(Beginning of Provided data)
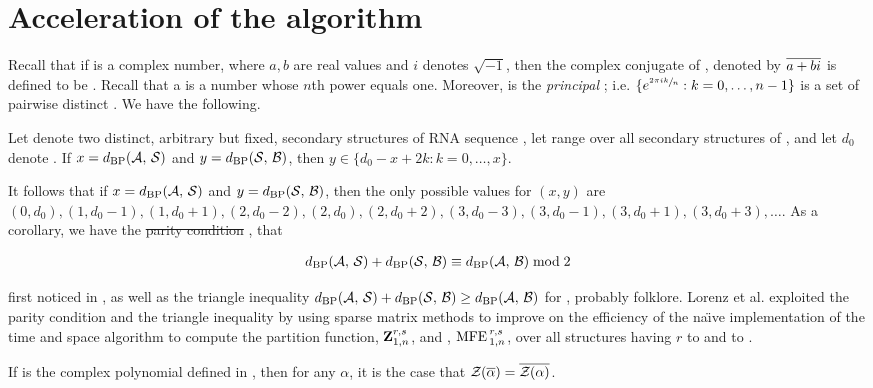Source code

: \documentclass[11pt, oneside]{Thesis} %
\providecommand{\DIFadd}[1]{{\protect\color{blue}\uwave{#1}}} %
\providecommand{\DIFdel}[1]{{\protect\color{red}\sout{#1}}}                      %
\providecommand{\DIFaddbegin}{} %
\providecommand{\DIFaddend}{} %
\providecommand{\DIFdelbegin}{} %
\providecommand{\DIFdelend}{} %
\begin{document}
\section{Acceleration of the \ffttwo algorithm}
\label{sec:ffttwo:perf}

Recall that if \aPbi is a complex number, where $a,b$ are real values and $i$
denotes $\sqrt{-1}$, then the complex conjugate of \aPbi, denoted by
$\overline{a+bi}$ is defined to be \aMbi. Recall that a \nRoU is a number
whose $n$th power equals one. Moreover,
\pRoU is the {\em principal} \nRoU; i.e.
$\{ e^{\sfrac{2 \pi i k}{n}} : k=0,\dots,n-1 \}$ is a set of pairwise distinct
\nRoUs. We have the following.

\begin{lemma}
\label{lem:ffttwo:lemma1}
Let \strAB denote two distinct, arbitrary but fixed,
secondary structures of RNA sequence \seq, let \str range over
all secondary structures of \seq, and let $d_0$ denote \dBP{\strA}{\strB}.
If $x=d_{\text{BP}}(\mathcal A,\,\mathcal S)$ and $y=d_{\text{BP}}(\mathcal S,\,\mathcal B)$, then
$y \in \{ d_0-x+2k: k=0,\dots,x\}$.

It follows that if $x=d_{\text{BP}}(\mathcal A,\,\mathcal S)$ and $y=d_{\text{BP}}(\mathcal S,\,\mathcal B)$,
then the only possible values for
$(x,y)$ are $(0,d_0), (1,d_0-1), (1,d_0+1),
(2,d_0-2), (2,d_0), (2, d_0+2),
(3,d_0-3), (3,d_0-1), (3, d_0+1), (3,d_0+3), \dots$.
As a corollary, we have the \DIFdelbegin %
\DIFdel{parity condition}%
\DIFdelend \DIFaddbegin \DIFadd{parity condition}\DIFaddend , that

\begin{align}
\label{eq:ffttwo:parity}
\dBP{\strA}{\str} + \dBP{\str}{\strB} \equiv \dBP{\strA}{\strB} \bmod 2
\end{align}

first noticed in \citep{hofacker:RNAbor2D}, as well as
the triangle inequality
$d_{\text{BP}}(\mathcal A,\,\mathcal S) + d_{\text{BP}}(\mathcal S,\,\mathcal B) \geq d_{\text{BP}}(\mathcal A,\,\mathcal B)$
for \bpd, probably folklore.
Lorenz et al. \citep{hofacker:RNAbor2D} exploited the parity condition
and the triangle inequality by using sparse matrix methods to improve on
the efficiency of the na\"{\i}ve implementation of the
 time and  space algorithm to compute
the partition function, ${\bf Z}^{r,s}_{1,n}$,
and \mfes, $\text{MFE\,}^{r,s}_{1,n}$, over all
structures having \bpd $r$ to \strA and \str to \strB.
\end{lemma}

\begin{lemma}
\label{lem:ffttwo:lemma2}
If \fullZx is the complex polynomial defined in
, then for any \nRoU
$\alpha$, it is the case that ${\mathcal Z}_{}(\overline{\alpha}) =
\overline{{\mathcal Z}_{}(\alpha)}$.
\end{lemma}
\end{document}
(End of Provided data)
▶ [Exercise description] Leave out every picture and copy the rest of the records exactly.

▶ [Expected output]
Source code

: \documentclass[11pt, oneside]{Thesis} %
\providecommand{\DIFadd}[1]{{\protect\color{blue}\uwave{#1}}} %
\providecommand{\DIFdel}[1]{{\protect\color{red}\sout{#1}}}                      %
\providecommand{\DIFaddbegin}{} %
\providecommand{\DIFaddend}{} %
\providecommand{\DIFdelbegin}{} %
\providecommand{\DIFdelend}{} %
\begin{document}
\section{Acceleration of the \ffttwo algorithm}
\label{sec:ffttwo:perf}

Recall that if \aPbi is a complex number, where $a,b$ are real values and $i$
denotes $\sqrt{-1}$, then the complex conjugate of \aPbi, denoted by
$\overline{a+bi}$ is defined to be \aMbi. Recall that a \nRoU is a number
whose $n$th power equals one. Moreover,
\pRoU is the {\em principal} \nRoU; i.e.
$\{ e^{\sfrac{2 \pi i k}{n}} : k=0,\dots,n-1 \}$ is a set of pairwise distinct
\nRoUs. We have the following.

\begin{lemma}
\label{lem:ffttwo:lemma1}
Let \strAB denote two distinct, arbitrary but fixed,
secondary structures of RNA sequence \seq, let \str range over
all secondary structures of \seq, and let $d_0$ denote \dBP{\strA}{\strB}.
If $x=d_{\text{BP}}(\mathcal A,\,\mathcal S)$ and $y=d_{\text{BP}}(\mathcal S,\,\mathcal B)$, then
$y \in \{ d_0-x+2k: k=0,\dots,x\}$.

It follows that if $x=d_{\text{BP}}(\mathcal A,\,\mathcal S)$ and $y=d_{\text{BP}}(\mathcal S,\,\mathcal B)$,
then the only possible values for
$(x,y)$ are $(0,d_0), (1,d_0-1), (1,d_0+1),
(2,d_0-2), (2,d_0), (2, d_0+2),
(3,d_0-3), (3,d_0-1), (3, d_0+1), (3,d_0+3), \dots$.
As a corollary, we have the \DIFdelbegin %
\DIFdel{parity condition}%
\DIFdelend \DIFaddbegin \DIFadd{parity condition}\DIFaddend , that

\begin{align}
\label{eq:ffttwo:parity}
\dBP{\strA}{\str} + \dBP{\str}{\strB} \equiv \dBP{\strA}{\strB} \bmod 2
\end{align}

first noticed in \citep{hofacker:RNAbor2D}, as well as
the triangle inequality
$d_{\text{BP}}(\mathcal A,\,\mathcal S) + d_{\text{BP}}(\mathcal S,\,\mathcal B) \geq d_{\text{BP}}(\mathcal A,\,\mathcal B)$
for \bpd, probably folklore.
Lorenz et al. \citep{hofacker:RNAbor2D} exploited the parity condition
and the triangle inequality by using sparse matrix methods to improve on
the efficiency of the na\"{\i}ve implementation of the
 time and  space algorithm to compute
the partition function, ${\bf Z}^{r,s}_{1,n}$,
and \mfes, $\text{MFE\,}^{r,s}_{1,n}$, over all
structures having \bpd $r$ to \strA and \str to \strB.
\end{lemma}

\begin{lemma}
\label{lem:ffttwo:lemma2}
If \fullZx is the complex polynomial defined in
, then for any \nRoU
$\alpha$, it is the case that ${\mathcal Z}_{}(\overline{\alpha}) =
\overline{{\mathcal Z}_{}(\alpha)}$.
\end{lemma}
\end{document}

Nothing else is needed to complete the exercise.